New Media/Social Media have had some stunning influences on recent elections all over the world. In Britain’s election this past May, when the long-standing Labor Party was forced to give way to a Conservative/Liberal-Democrat coalition, the Guardian newspaper and blog crowned it “The First Social Media Election.” Australia had a similar outcome of a hung parliament in August after an election rich in SM outreach. Most dramatically (nay, “dangerously”), last year’s disputed Iranian elections were themselves especially driven by social media, but the protests were and continue to be (For an interview with the Iranian-American who returned to her homeland for the elections, click here.). What will SM and the US midterm elections look like?
If the recent past is any indication, social media will tip close elections. The blog “Overdrive Interactive” did a statistical report on the special Senatorial election in Massachusetts this past February that demonstrates the success Republican candidate Scott Brown had with social media and how that translated into an electoral win against favored Democratic candidate Maratha Coakley. Brown’s SM ‘score’ (based on followers, fans, and positive comments on respective websites or YouTube postings) was a whopping 601% better than Coakley’s.
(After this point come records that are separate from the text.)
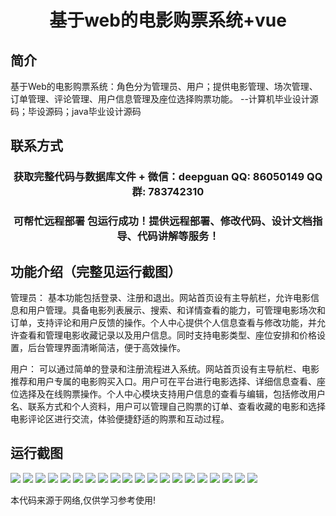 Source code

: <p><h1 align="center">基于web的电影购票系统+vue</h1></p>

## 简介
基于Web的电影购票系统：角色分为管理员、用户；提供电影管理、场次管理、订单管理、评论管理、用户信息管理及座位选择购票功能。    --计算机毕业设计源码；毕设源码；java毕业设计源码


## 联系方式
<p><h3 align="center">获取完整代码与数据库文件 + 微信：deepguan QQ: 86050149 QQ群: 783742310</h3></p>
<p><h3 align="center">可帮忙远程部署 包运行成功！提供远程部署、修改代码、设计文档指导、代码讲解等服务！</h3></p>

## 功能介绍（完整见运行截图）
管理员： 基本功能包括登录、注册和退出。网站首页设有主导航栏，允许电影信息和用户管理。具备电影列表展示、搜索、和详情查看的能力，可管理电影场次和订单，支持评论和用户反馈的操作。个人中心提供个人信息查看与修改功能，并允许查看和管理电影收藏记录以及用户信息。同时支持电影类型、座位安排和价格设置，后台管理界面清晰简洁，便于高效操作。

用户： 可以通过简单的登录和注册流程进入系统。网站首页设有主导航栏、电影推荐和用户专属的电影购买入口。用户可在平台进行电影选择、详细信息查看、座位选择及在线购票操作。个人中心模块支持用户信息的查看与编辑，包括修改用户名、联系方式和个人资料，用户可以管理自己购票的订单、查看收藏的电影和选择电影评论区进行交流，体验便捷舒适的购票和互动过程。


## 运行截图
![](https://bs-1329754181.cos.ap-shanghai.myqcloud.com/ssm/WebMovieTicketingSystem/img/001.jpg)
![](https://bs-1329754181.cos.ap-shanghai.myqcloud.com/ssm/WebMovieTicketingSystem/img/002.jpg)
![](https://bs-1329754181.cos.ap-shanghai.myqcloud.com/ssm/WebMovieTicketingSystem/img/003.jpg)
![](https://bs-1329754181.cos.ap-shanghai.myqcloud.com/ssm/WebMovieTicketingSystem/img/004.jpg)
![](https://bs-1329754181.cos.ap-shanghai.myqcloud.com/ssm/WebMovieTicketingSystem/img/005.jpg)
![](https://bs-1329754181.cos.ap-shanghai.myqcloud.com/ssm/WebMovieTicketingSystem/img/006.jpg)
![](https://bs-1329754181.cos.ap-shanghai.myqcloud.com/ssm/WebMovieTicketingSystem/img/007.jpg)
![](https://bs-1329754181.cos.ap-shanghai.myqcloud.com/ssm/WebMovieTicketingSystem/img/008.jpg)
![](https://bs-1329754181.cos.ap-shanghai.myqcloud.com/ssm/WebMovieTicketingSystem/img/009.jpg)
![](https://bs-1329754181.cos.ap-shanghai.myqcloud.com/ssm/WebMovieTicketingSystem/img/010.jpg)
![](https://bs-1329754181.cos.ap-shanghai.myqcloud.com/ssm/WebMovieTicketingSystem/img/011.jpg)
![](https://bs-1329754181.cos.ap-shanghai.myqcloud.com/ssm/WebMovieTicketingSystem/img/012.jpg)
![](https://bs-1329754181.cos.ap-shanghai.myqcloud.com/ssm/WebMovieTicketingSystem/img/013.jpg)
![](https://bs-1329754181.cos.ap-shanghai.myqcloud.com/ssm/WebMovieTicketingSystem/img/014.jpg)
![](https://bs-1329754181.cos.ap-shanghai.myqcloud.com/ssm/WebMovieTicketingSystem/img/015.jpg)
![](https://bs-1329754181.cos.ap-shanghai.myqcloud.com/ssm/WebMovieTicketingSystem/img/016.jpg)
![](https://bs-1329754181.cos.ap-shanghai.myqcloud.com/ssm/WebMovieTicketingSystem/img/017.jpg)
![](https://bs-1329754181.cos.ap-shanghai.myqcloud.com/ssm/WebMovieTicketingSystem/img/018.jpg)
![](https://bs-1329754181.cos.ap-shanghai.myqcloud.com/ssm/WebMovieTicketingSystem/img/019.jpg)
![](https://bs-1329754181.cos.ap-shanghai.myqcloud.com/ssm/WebMovieTicketingSystem/img/020.jpg)

<p>本代码来源于网络,仅供学习参考使用!</p>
The SM presence of Sarah Palin & Glenn Beck is apparently as well known among their (envious?) detractors as among their retweeters and followers and friends. Their influence in the run-up to the elections is huge, of course. But what about the SM specifically? According to the Christian Science Monitor, if either decides to run for office, he/she will be taking a significant paycut, but will have a pre-built funding and outreach base.
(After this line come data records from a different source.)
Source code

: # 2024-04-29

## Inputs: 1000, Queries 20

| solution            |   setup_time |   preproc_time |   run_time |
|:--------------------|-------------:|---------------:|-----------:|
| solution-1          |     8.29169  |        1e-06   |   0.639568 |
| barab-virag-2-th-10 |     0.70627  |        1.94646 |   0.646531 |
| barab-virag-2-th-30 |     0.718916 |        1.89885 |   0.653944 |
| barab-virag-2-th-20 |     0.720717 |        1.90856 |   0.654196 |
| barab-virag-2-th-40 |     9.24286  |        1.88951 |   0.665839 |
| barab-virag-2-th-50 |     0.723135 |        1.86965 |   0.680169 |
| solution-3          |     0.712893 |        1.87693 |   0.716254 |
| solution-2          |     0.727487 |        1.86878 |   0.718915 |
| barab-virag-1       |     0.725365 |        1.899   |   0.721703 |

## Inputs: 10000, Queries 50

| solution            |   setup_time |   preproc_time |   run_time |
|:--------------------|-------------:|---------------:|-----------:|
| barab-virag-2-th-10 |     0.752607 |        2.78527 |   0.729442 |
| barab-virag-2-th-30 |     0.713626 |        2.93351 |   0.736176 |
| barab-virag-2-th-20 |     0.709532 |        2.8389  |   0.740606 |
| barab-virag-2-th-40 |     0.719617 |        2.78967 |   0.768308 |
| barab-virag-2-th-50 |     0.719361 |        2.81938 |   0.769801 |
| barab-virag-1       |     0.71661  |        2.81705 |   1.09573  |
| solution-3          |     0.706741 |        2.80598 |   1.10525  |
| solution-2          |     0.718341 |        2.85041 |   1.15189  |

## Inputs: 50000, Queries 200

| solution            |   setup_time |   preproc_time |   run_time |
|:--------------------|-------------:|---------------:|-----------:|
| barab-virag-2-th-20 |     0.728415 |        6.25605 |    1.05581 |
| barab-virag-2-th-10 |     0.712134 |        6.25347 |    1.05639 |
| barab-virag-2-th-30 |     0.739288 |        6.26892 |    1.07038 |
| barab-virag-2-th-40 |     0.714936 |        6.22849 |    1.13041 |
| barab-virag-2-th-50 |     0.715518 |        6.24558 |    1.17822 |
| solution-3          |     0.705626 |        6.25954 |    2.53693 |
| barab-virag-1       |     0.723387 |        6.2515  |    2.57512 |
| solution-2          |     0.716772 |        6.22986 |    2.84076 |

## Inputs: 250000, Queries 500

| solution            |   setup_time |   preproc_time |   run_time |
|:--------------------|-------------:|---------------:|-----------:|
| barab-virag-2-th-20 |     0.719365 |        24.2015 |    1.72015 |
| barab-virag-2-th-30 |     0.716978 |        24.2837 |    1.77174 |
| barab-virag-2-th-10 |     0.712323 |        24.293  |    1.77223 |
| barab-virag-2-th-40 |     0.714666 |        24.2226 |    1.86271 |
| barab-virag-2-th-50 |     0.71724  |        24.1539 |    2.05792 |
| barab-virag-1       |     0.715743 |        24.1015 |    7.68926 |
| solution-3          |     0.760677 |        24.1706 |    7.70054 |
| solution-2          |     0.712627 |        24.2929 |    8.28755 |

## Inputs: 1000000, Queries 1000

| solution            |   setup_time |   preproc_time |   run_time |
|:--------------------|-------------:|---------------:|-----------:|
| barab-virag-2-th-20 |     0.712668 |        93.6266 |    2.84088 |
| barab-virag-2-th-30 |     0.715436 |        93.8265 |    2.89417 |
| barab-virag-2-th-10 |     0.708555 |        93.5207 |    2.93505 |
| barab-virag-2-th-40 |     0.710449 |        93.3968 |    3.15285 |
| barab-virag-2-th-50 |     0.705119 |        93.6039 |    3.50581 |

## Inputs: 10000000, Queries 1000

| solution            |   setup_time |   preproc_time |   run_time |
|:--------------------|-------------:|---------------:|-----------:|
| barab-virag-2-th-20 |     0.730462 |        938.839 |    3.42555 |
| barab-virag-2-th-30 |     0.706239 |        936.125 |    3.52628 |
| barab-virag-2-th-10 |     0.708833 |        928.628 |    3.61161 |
But Conservatives/Republicans are not the only ones who have reaped the SM wind. Indeed, England’s and Australia’s prime ministers are two-year late-comers to the title of ‘First Social Media [Your Head of State Here].’ Barack Obama won the title in 2008. In 2010, though, deflated hopes among his supporters seem to be deflating their SM activities as well – even though the outlets used by the Democratic leadership remain largely the same over the past two years.
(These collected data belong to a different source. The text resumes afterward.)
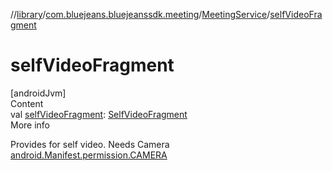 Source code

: //[library](../../../index.md)/[com.bluejeans.bluejeanssdk.meeting](../index.md)/[MeetingService](index.md)/[selfVideoFragment](self-video-fragment.md)



# selfVideoFragment  
[androidJvm]  
Content  
val [selfVideoFragment](self-video-fragment.md): [SelfVideoFragment](../../com.bluejeans.bluejeanssdk.selfvideo/-self-video-fragment/index.md)  
More info  


Provides for self video. Needs Camera [android.Manifest.permission.CAMERA](https://developer.android.com/reference/kotlin/android/Manifest.permission.html#camera)

  



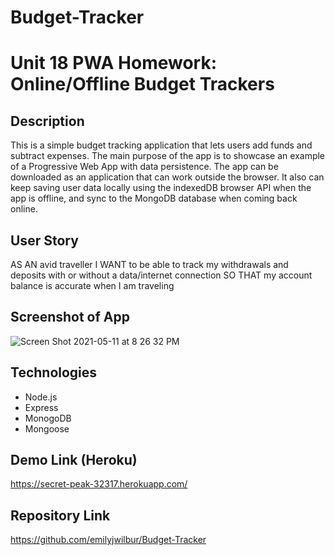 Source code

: # Budget-Tracker

# Unit 18 PWA Homework: Online/Offline Budget Trackers

## Description
This is a simple budget tracking application that lets users add funds and subtract expenses. The main purpose of the app is to showcase an example of a Progressive Web App with data persistence. The app can be downloaded as an application that can work outside the browser. It also can keep saving user data locally using the indexedDB browser API when the app is offline, and sync to the MongoDB database when coming back online.


## User Story
AS AN avid traveller
I WANT to be able to track my withdrawals and deposits with or without a data/internet connection
SO THAT my account balance is accurate when I am traveling


## Screenshot of App
![Screen Shot 2021-05-11 at 8 26 32 PM](https://user-images.githubusercontent.com/79462454/117900548-650ba580-b297-11eb-91f7-0807f396728e.png)

## Technologies
- Node.js
- Express
- MonogoDB
- Mongoose

## Demo Link (Heroku)
https://secret-peak-32317.herokuapp.com/

## Repository Link
https://github.com/emilyjwilbur/Budget-Tracker


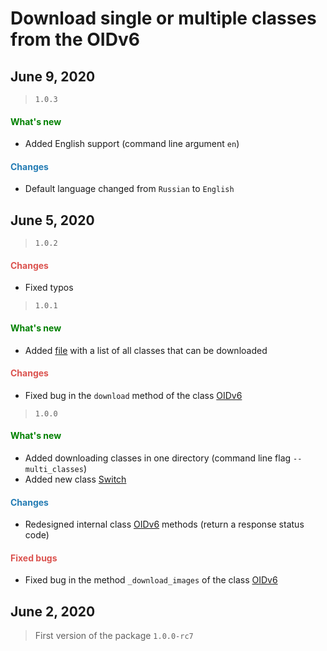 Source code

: # Download single or multiple classes from the OIDv6

## June 9, 2020

> `1.0.3`

<h4><span style="color:#008000;">What's new</span></h4>

- Added English support (command line argument `en`)

<h4><span style="color:#247CB4;">Changes</span></h4>

- Default language changed from `Russian` to `English`

## June 5, 2020

> `1.0.2`

<h4><span style="color:#DB534F;">Changes</span></h4>

- Fixed typos

> `1.0.1`

<h4><span style="color:#008000;">What's new</span></h4>

- Added [file](https://github.com/DmitryRyumin/OIDv6/blob/master/oidv6/classes.txt) with a list of all classes that can be downloaded

<h4><span style="color:#DB534F;">Changes</span></h4>

- Fixed bug in the `download` method of the class [OIDv6](https://github.com/DmitryRyumin/OIDv6/blob/master/oidv6/OIDv6.py)

> `1.0.0`

<h4><span style="color:#008000;">What's new</span></h4>

- Added downloading classes in one directory (command line flag `--multi_classes`)
- Added new class [Switch](https://github.com/DmitryRyumin/OIDv6/blob/master/oidv6/modules/core/switch.py)

<h4><span style="color:#247CB4;">Changes</span></h4>

- Redesigned internal class [OIDv6](https://github.com/DmitryRyumin/OIDv6/blob/master/oidv6/OIDv6.py) methods (return a response status code)

<h4><span style="color:#DB534F;">Fixed bugs</span></h4>

- Fixed bug in the method `_download_images` of the class [OIDv6](https://github.com/DmitryRyumin/OIDv6/blob/master/oidv6/OIDv6.py)

## June 2, 2020

> First version of the package `1.0.0-rc7`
Where SM seems to have the greatest impact is in stirring up the latest ‘counter-cultural’ tendencies within the electorate writ-large. Whoever is ‘in’ becomes the target of those who are ‘out,’ and those who are ‘out’ enjoy using SM to skewer those who are ‘in.’ The latest term for this phenomenon is “the attack tweet,” which is becoming a favorite among Tea Party groups. According to another report in the Christian Science Monitor,
Such messages [official candidate or spokesperson tweets] are scrappier and more emotional than the kinds sent out in 2008, says David Gudelunas, associate professor of communication at Fairfield University in Connecticut. Those first tweets two years ago were largely “antiseptic,” he says, dispensing details of campaign appearances and urging followers to vote.
Not anymore. Today they rally the faithful and allow an interactive relationship between followers and candidates, as tweets become retweets and the messages spread virally. In some ways, that is because the political climate is a lot uglier, says political scientist Matthew Hale of Seton Hall University in South Orange, N.J., but it is also a natural evolution in the platform. This feisty stance is typical of the challenger candidate, says Ronn Torossian, CEO of 5W PR, a New York-based public relations firm. These are candidates, many with little to lose, “who can do things that established political figures can’t do and wouldn’t dare do,” he says. Established politicians feel compelled to craft a carefully controlled message, he notes, whereas the outsider can shoot from the hip.
I confess that those “shooting from the hip” make more pleasurable reading along my Twitterstream, but I am not convinced that such a benchmark makes for good political debate before elections or the policies that are formed after them. What we might need is to develop a matrix that measures the quality of messages within the SM of a given candidate/party – no easily quantifiable task. Which leaves us with what is quantifiable: votes. Be sure yours is cast for the message, not the medium.